Segment Start: Entries supplied
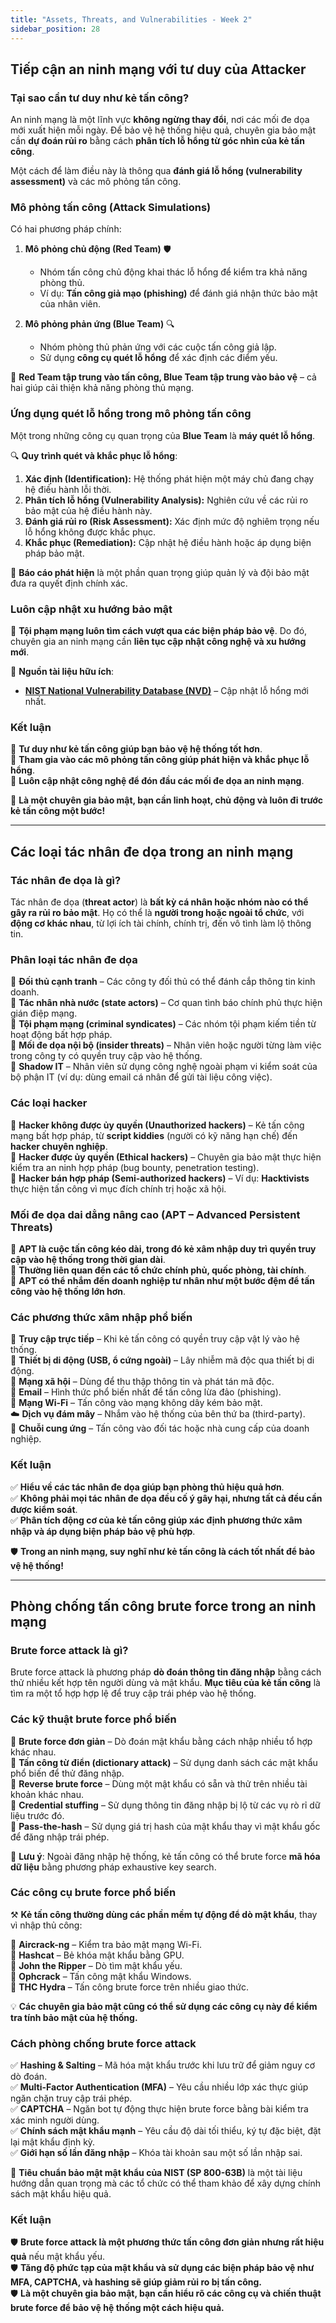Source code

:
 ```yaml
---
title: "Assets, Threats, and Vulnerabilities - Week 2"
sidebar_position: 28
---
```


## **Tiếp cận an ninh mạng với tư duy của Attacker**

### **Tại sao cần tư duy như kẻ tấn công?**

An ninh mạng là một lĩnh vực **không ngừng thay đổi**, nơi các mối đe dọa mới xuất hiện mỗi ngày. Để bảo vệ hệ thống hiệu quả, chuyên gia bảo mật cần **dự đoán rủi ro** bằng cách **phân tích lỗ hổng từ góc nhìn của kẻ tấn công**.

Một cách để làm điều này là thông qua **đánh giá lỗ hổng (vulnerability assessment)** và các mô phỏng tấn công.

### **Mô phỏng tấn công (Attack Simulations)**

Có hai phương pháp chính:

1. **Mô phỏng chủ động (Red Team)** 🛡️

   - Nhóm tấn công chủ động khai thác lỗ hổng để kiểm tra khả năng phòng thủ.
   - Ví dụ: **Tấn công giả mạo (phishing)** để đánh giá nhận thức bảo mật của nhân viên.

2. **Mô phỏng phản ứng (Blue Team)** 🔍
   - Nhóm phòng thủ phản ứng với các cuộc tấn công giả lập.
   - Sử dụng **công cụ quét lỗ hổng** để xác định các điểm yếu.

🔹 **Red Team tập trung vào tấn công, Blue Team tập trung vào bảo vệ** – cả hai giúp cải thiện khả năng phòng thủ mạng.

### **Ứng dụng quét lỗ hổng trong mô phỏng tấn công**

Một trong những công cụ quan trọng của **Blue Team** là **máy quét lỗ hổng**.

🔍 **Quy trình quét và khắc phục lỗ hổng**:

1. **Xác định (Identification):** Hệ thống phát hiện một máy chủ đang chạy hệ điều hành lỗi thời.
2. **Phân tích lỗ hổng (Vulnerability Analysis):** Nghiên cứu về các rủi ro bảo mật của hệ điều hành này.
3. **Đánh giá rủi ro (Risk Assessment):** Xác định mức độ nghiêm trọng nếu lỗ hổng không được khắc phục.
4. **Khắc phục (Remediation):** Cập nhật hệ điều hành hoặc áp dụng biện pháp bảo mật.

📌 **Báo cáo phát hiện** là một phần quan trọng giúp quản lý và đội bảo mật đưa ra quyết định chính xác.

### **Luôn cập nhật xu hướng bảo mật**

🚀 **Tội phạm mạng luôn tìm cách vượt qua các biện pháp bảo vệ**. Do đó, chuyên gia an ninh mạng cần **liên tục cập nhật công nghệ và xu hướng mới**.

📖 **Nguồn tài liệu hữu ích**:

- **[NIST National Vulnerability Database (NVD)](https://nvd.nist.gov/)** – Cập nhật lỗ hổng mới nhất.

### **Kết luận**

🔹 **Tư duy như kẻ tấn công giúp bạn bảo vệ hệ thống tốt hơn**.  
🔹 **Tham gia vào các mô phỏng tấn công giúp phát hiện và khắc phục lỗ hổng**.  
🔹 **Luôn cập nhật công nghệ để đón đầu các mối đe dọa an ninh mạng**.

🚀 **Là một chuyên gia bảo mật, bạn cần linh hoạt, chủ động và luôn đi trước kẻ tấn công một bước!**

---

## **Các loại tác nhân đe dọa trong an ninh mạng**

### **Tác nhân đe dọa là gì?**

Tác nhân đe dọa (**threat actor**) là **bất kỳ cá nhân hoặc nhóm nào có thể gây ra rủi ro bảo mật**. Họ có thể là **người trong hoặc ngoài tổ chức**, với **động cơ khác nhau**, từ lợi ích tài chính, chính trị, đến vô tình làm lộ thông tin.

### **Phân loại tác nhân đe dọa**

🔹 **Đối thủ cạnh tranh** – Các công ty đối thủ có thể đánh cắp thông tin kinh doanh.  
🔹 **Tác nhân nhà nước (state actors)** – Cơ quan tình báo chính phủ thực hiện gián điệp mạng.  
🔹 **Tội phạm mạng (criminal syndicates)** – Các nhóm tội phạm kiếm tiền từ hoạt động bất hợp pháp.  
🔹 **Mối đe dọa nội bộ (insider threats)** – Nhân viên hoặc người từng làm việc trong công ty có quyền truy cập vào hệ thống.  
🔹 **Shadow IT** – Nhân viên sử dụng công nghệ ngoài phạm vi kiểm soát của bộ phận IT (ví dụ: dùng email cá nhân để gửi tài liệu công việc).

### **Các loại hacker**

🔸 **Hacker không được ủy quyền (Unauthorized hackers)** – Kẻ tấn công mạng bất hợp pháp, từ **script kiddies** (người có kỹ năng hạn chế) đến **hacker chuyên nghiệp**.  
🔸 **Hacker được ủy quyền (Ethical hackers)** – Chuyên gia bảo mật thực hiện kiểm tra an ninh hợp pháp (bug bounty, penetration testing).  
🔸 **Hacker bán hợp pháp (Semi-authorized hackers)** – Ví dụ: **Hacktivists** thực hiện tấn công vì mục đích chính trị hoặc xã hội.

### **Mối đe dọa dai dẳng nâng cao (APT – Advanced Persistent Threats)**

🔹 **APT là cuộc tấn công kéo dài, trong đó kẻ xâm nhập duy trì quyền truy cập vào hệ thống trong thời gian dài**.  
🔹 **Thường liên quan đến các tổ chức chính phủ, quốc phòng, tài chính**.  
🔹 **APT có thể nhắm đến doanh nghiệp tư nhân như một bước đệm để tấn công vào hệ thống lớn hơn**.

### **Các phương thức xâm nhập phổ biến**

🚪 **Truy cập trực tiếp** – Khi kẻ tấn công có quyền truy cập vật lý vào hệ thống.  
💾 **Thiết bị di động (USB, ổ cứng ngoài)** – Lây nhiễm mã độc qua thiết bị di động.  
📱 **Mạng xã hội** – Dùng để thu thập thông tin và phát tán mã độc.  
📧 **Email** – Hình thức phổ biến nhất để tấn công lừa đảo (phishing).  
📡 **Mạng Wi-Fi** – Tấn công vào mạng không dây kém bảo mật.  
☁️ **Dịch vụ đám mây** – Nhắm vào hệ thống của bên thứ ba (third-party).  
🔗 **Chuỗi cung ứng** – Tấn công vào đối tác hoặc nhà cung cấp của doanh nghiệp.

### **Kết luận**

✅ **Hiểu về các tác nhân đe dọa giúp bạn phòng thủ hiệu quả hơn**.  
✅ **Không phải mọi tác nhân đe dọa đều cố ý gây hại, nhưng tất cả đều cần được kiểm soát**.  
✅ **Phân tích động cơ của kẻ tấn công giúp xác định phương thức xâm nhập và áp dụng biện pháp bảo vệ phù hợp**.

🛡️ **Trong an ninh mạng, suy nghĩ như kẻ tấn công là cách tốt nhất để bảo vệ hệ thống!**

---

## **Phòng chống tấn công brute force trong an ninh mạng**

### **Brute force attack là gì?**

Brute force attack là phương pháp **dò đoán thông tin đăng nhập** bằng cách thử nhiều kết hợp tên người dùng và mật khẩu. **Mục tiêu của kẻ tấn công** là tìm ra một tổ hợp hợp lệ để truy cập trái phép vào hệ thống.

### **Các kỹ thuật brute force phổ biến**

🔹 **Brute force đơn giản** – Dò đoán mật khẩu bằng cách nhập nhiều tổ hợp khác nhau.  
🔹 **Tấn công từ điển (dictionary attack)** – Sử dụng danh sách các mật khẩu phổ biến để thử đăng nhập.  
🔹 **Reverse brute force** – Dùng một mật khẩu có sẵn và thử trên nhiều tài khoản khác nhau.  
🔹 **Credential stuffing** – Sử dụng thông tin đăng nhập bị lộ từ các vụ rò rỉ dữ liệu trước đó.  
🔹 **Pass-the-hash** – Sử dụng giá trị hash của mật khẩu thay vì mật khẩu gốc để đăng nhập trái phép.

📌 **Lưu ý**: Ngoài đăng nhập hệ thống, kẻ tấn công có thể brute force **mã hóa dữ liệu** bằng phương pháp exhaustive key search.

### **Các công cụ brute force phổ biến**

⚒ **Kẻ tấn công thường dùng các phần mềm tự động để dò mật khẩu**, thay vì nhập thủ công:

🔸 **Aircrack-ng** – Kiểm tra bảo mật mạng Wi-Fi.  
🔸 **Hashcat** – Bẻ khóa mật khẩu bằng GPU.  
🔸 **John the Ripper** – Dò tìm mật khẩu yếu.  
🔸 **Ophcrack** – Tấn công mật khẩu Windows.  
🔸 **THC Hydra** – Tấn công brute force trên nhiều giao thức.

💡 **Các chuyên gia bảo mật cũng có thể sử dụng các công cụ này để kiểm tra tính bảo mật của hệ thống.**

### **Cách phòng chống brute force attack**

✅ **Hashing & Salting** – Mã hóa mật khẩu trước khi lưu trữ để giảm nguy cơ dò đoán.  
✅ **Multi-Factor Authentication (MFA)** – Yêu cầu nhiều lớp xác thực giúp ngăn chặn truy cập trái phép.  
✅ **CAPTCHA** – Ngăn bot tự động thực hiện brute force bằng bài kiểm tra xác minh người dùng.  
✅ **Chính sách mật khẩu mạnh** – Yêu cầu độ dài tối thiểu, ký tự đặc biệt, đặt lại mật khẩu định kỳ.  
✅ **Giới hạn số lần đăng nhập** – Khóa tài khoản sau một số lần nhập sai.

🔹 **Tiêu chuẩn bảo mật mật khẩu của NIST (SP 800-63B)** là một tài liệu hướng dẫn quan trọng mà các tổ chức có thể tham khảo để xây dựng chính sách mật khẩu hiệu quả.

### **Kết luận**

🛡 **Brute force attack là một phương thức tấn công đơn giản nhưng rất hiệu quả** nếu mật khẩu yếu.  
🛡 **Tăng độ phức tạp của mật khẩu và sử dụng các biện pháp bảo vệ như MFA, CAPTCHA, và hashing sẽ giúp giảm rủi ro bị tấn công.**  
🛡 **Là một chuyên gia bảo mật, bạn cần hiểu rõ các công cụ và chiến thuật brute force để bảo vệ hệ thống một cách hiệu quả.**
Segment End: Entries supplied
Required action: Look through the data above and return exactly the lines from the one that contains "2. **Mô phỏng phản ứng (Blue Team)** 🔍" to the one that contains "### **Luôn cập nhật xu hướng bảo mật**", inclusive, with nothing else.

Finished exercise:
2. **Mô phỏng phản ứng (Blue Team)** 🔍
   - Nhóm phòng thủ phản ứng với các cuộc tấn công giả lập.
   - Sử dụng **công cụ quét lỗ hổng** để xác định các điểm yếu.

🔹 **Red Team tập trung vào tấn công, Blue Team tập trung vào bảo vệ** – cả hai giúp cải thiện khả năng phòng thủ mạng.

### **Ứng dụng quét lỗ hổng trong mô phỏng tấn công**

Một trong những công cụ quan trọng của **Blue Team** là **máy quét lỗ hổng**.

🔍 **Quy trình quét và khắc phục lỗ hổng**:

1. **Xác định (Identification):** Hệ thống phát hiện một máy chủ đang chạy hệ điều hành lỗi thời.
2. **Phân tích lỗ hổng (Vulnerability Analysis):** Nghiên cứu về các rủi ro bảo mật của hệ điều hành này.
3. **Đánh giá rủi ro (Risk Assessment):** Xác định mức độ nghiêm trọng nếu lỗ hổng không được khắc phục.
4. **Khắc phục (Remediation):** Cập nhật hệ điều hành hoặc áp dụng biện pháp bảo mật.

📌 **Báo cáo phát hiện** là một phần quan trọng giúp quản lý và đội bảo mật đưa ra quyết định chính xác.

### **Luôn cập nhật xu hướng bảo mật**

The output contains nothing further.